Lo Stato Islamico, infatti, dopo essere stato smembrato in Siria ed Iraq, si è diffuso, come una metastasi del terrore, in Asia ed in Nord Africa. Milizie armate sotto le insegne nere dell’Is stanno combattendo in Libia, gruppi si stanno formando in Turchia, Africa Centrale e in Mali e nel Sahel, prendendo il nome di Isgs (Islamic State Greater Sahara), mentre altri fuoriusciti dal Medio Oriente si sono rifugiati proprio in Pakistan da dove intendono ripartire con la costruzione del Califfato.

L’appello di al-Zawahiri al Jihad in Kashmir rappresenta quindi più un segnale interno al mondo dell’integralismo islamico cercando di far leva su una criticità regionale di difficile, se non impossibile, risoluzione.
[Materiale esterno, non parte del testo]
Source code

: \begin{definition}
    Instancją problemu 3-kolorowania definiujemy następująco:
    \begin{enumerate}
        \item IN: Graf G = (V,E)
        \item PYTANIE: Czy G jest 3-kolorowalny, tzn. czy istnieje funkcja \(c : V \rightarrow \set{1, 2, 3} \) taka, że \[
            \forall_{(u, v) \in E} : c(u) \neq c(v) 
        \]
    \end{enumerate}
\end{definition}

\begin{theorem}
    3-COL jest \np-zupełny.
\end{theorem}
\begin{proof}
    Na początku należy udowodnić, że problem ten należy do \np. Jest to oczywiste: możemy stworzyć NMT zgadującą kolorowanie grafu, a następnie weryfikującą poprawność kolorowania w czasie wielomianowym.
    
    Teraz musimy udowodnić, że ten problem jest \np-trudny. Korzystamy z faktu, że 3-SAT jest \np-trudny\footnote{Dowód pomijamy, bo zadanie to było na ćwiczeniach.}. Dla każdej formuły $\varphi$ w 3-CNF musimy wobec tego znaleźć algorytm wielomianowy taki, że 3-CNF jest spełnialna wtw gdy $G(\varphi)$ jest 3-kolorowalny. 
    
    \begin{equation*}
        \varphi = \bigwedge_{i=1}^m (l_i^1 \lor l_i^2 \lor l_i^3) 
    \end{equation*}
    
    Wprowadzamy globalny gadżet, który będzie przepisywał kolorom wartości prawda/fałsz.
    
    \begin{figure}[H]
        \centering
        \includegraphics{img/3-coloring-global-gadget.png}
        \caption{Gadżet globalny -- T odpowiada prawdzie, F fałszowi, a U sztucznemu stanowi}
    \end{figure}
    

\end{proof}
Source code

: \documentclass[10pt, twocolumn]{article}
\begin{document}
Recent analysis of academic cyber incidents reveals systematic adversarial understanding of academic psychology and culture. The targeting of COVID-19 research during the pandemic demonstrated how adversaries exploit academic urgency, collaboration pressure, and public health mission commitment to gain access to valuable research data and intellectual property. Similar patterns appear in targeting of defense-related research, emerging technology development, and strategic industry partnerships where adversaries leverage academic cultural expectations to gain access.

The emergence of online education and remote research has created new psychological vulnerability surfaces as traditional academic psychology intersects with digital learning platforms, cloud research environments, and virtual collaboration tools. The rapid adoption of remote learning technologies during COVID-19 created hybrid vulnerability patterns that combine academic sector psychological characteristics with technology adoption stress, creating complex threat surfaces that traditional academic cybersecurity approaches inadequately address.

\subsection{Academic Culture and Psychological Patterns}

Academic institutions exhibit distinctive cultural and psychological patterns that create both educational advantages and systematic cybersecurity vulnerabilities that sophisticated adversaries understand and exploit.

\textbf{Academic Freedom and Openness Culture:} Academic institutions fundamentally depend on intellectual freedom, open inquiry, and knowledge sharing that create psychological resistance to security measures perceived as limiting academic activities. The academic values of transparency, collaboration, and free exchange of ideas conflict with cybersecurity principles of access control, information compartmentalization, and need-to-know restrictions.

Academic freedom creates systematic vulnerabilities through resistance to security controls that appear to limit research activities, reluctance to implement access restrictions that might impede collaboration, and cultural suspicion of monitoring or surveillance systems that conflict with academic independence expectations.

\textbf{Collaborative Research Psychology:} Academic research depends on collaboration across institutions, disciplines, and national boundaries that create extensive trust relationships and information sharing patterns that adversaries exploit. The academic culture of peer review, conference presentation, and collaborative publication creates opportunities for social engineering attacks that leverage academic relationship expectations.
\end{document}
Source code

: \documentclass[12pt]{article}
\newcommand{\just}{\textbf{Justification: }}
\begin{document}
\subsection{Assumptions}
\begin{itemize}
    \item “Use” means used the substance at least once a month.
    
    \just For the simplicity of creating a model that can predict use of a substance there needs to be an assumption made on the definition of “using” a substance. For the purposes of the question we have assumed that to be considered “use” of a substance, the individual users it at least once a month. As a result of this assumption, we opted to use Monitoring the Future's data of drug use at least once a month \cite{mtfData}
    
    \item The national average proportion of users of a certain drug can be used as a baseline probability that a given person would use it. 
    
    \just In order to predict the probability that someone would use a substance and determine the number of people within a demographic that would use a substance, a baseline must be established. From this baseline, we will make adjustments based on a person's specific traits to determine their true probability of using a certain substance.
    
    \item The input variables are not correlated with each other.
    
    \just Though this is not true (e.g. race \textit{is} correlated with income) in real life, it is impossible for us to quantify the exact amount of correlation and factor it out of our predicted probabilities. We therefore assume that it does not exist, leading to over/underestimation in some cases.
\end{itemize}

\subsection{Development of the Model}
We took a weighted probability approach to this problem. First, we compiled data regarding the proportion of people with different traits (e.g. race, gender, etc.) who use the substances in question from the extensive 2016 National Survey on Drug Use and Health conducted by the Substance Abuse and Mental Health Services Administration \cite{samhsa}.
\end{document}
Il messaggio del leader di al-Qaeda è sì quello di attaccare l’India per liberare il Kashmir, ma soprattutto un tentativo di recuperare il terreno perso nei confronti dell’Is che, nonostante sia uscito sconfitto in Siria ed Iraq, non vede diminuito il suo consenso e la sua pericolosità.

Non è infatti la prima volta che al-Zawahiri cerca in qualche modo di far tornare al-Qaeda al centro della galassia del terrorismo islamico: a novembre del 2015 l’emiro del terrore, in una registrazione audio della durata di 16 minuti, esortava i jihadisti a unirsi per allontanare le controversie e sospendere i combattimenti tra mujaheddin in Siria, a fronte non solo del mal partito in cui versavano le brigate al-Nusra – la fazione siriana di al-Qaeda – ma la stessa organizzazione che stava per essere oscurata dal Califfato di al-Baghdadi.

Nuova offensiva in Kashmir?

La debolezza di al-Qaeda in India, la presenza nel Kashmir del gruppo Jaish-e-Mohammed – ritenuto comunque legato ad al-Qaeda – autore di numerosi attacchi alle forze indiane nella regione e la presenza di miliziani dell’Is in Pakistan sono fattori che potrebbero far ritenere che l’appello di al-Zawahiri potrebbe scatenare una nuova stagione di terrore.

Il solo fattore competitivo tra le diverse entità del terrorismo islamico (Is e al-Qaeda), innescato proprio dalle parole dell’emiro, potrebbe dare vita ad una serie di attacchi di matrice diversa, in una perversa gara a chi compie l’attentato più sanguinoso o clamoroso, che servirebbero a stabilire quale fazione possa reclamare la superiorità territoriale e quindi diventare polo d’attrazione per gli integralisti islamici locali o provenienti da altre regioni come il Medio Oriente.